Burgers not steak - Ocado slips to loss as Britons cut back

By James Davey

LONDON (Reuters) -Customers at Ocado's online supermarket venture with Marks & Spencer are opting for burgers over fillet steaks as even wealthier Britons cut back in a worsening cost of living crisis, Ocado said on Thursday, as it sank to a first-half loss.

Confidence among Britain's consumers fell to a record low last month. Wages are failing to keep pace with inflation that hit a 40-year high of 9.4% in June and is heading for double digits.

Sales at the Ocado Retail venture with Marks & Spencer fell 8% to 1.1 billion pounds ($1.3 billion) over the six months to May 29, with a 13% fall in basket sizes only partially offset by a 3% rise in average selling prices.

"We are not seeing as much inflation on the goods that we sell than we read about in the newspaper and see in Kantar (industry) data," CEO Tim Steiner told reporters.

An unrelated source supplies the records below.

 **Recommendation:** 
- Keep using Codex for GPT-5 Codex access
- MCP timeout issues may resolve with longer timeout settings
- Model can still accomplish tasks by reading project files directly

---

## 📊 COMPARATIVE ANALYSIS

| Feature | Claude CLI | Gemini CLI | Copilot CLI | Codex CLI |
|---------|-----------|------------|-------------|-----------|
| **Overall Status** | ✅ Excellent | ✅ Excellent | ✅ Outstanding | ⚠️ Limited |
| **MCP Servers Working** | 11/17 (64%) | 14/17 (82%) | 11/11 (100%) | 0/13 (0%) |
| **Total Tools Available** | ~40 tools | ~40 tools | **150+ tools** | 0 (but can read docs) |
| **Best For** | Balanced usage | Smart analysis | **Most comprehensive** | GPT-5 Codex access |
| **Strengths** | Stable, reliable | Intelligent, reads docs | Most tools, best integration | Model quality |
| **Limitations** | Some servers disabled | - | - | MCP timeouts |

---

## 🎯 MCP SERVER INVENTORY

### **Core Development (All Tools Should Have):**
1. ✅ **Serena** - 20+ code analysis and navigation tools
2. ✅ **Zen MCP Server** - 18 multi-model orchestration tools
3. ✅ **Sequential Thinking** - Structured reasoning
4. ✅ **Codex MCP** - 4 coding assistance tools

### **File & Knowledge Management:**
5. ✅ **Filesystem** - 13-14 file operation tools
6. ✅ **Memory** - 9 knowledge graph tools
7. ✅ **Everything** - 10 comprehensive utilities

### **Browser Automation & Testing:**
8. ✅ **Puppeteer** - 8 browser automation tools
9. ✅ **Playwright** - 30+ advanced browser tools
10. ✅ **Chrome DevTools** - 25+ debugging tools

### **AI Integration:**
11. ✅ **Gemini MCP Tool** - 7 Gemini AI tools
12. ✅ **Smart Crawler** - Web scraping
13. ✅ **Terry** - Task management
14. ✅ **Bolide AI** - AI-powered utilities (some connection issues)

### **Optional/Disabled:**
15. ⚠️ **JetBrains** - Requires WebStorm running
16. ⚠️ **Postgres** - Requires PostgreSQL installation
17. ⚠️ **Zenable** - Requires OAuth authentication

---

He said consumers were trading down, for example buying smaller pack sizes and less alcohol, as well as opting for cheaper burgers over expensive steaks.

With basket sizes close to pre-pandemic levels they were unlikely to decline much further, he added.

Shares in Ocado were down 4.4% at 1025 GMT, extending 2022 losses to 56%. Shares in M&S were down 2%.

Ocado did, however, maintain its full-year guidance that was cut in May.

It made a first half loss before interest, tax, depreciation and amortisation (EBITDA) of 14 million pounds ($16.8 million) versus earnings of 61 million pounds in the same period of its 2020-21 year.

Prior to Ocado's update, analysts were on average forecasting full year 2021-22 EBITDA of just 4 million pounds.

On Tuesday, Ocado Retail said its CEO, Melanie Smith, would leave the business at the end of next month.

Steiner said her exit was not due to current trading.

The group forecast full year capital expenditure of 800 million pounds as it rolls out its warehouse technology with grocery partners around the world.

In May, it detailed a path to over 6.3 billion pounds in revenue and over 750 million pounds in EBITDA in up to six years.